According to Maria Herold of the Montecito History Committee, “You will see in the inside hall that there are vertical striations of stone. On the inside staircase is where you can see it best. This is a very time-consuming and therefore very expensive treatment of stone that you don’t really need to do, but they went to all the trouble of doing this very special treatment. And of course, the outside is spectacular because of the way the stone is cut. It’s a masterpiece.”

“The beautiful stonework in which the local sandstone was quarried from the place and cut by hand was not done by any particular firm of stone masons, Instead it was done by individuals and very fine stone masons engaged by (building contractors) Snook and Kenyon,” according to a 1985 letter from John de Blois Wack, who later purchased the property.

Pamela Skewes-Cox, the granddaughter of Mary and James Osborne Craig, is working on a book about their lives, along with co-author Robert Sweeney, an architectural historian. In researching Mary Craig, Skewes-Cox found that “she wasn’t outspoken and she didn’t advertise herself in an aggressive way at all, she sort of just kept her nose to the grindstone and she met people and she was very social and people liked her.

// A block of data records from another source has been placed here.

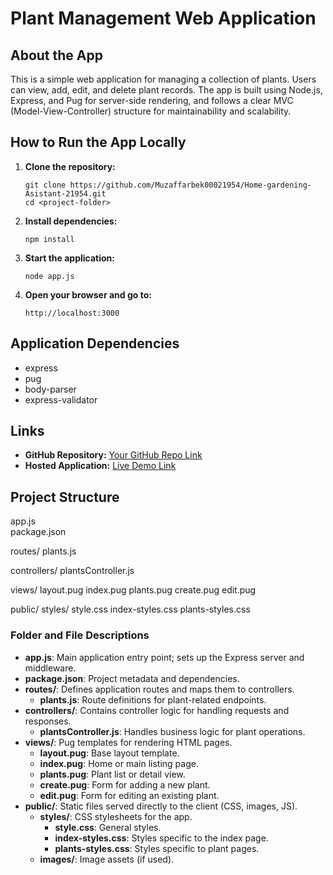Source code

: # Plant Management Web Application

## About the App

This is a simple web application for managing a collection of plants. Users can view, add, edit, and delete plant records. The app is built using Node.js, Express, and Pug for server-side rendering, and follows a clear MVC (Model-View-Controller) structure for maintainability and scalability.

## How to Run the App Locally

1. **Clone the repository:**
   ```pwsh
   git clone https://github.com/Muzaffarbek00021954/Home-gardening-Asistant-21954.git
   cd <project-folder>
   ```
2. **Install dependencies:**
   ```pwsh
   npm install
   ```
3. **Start the application:**
   ```pwsh
   node app.js
   ```
4. **Open your browser and go to:**
   ```
   http://localhost:3000
   ```

## Application Dependencies

- express
- pug
- body-parser
- express-validator

## Links

- **GitHub Repository:** [Your GitHub Repo Link](https://github.com/Muzaffarbek00021954/Home-gardening-Asistant-21954.git)
- **Hosted Application:** [Live Demo Link](https://home-gardening-assistant.onrender.com)

## Project Structure

app.js  
package.json

routes/
   plants.js

controllers/
   plantsController.js

views/
   layout.pug
   index.pug
   plants.pug
   create.pug
   edit.pug

public/
   styles/
      style.css
      index-styles.css
      plants-styles.css

### Folder and File Descriptions

- **app.js**: Main application entry point; sets up the Express server and middleware.
- **package.json**: Project metadata and dependencies.
- **routes/**: Defines application routes and maps them to controllers.
  - **plants.js**: Route definitions for plant-related endpoints.
- **controllers/**: Contains controller logic for handling requests and responses.
  - **plantsController.js**: Handles business logic for plant operations.
- **views/**: Pug templates for rendering HTML pages.
  - **layout.pug**: Base layout template.
  - **index.pug**: Home or main listing page.
  - **plants.pug**: Plant list or detail view.
  - **create.pug**: Form for adding a new plant.
  - **edit.pug**: Form for editing an existing plant.
- **public/**: Static files served directly to the client (CSS, images, JS).
  - **styles/**: CSS stylesheets for the app.
    - **style.css**: General styles.
    - **index-styles.css**: Styles specific to the index page.
    - **plants-styles.css**: Styles specific to plant pages.
  - **images/**: Image assets (if used).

But it was unusual for a woman in that time to be professionally-oriented.”

She continues, “My mother remembers going up to property with her mother to discuss building this very, very elegant house. They had no lack of money at the time that they were discussing the design and she had free reign to do this elaborate and very expensive home and they were not nervous about it at all because they had money and money to spend and they really wanted a showplace.”

Unfortunately, Miley ran into financial difficulties with the stock market crash and the onset of the Great Depression in 1929, and he was forced to sell the estate before his dream house was completed.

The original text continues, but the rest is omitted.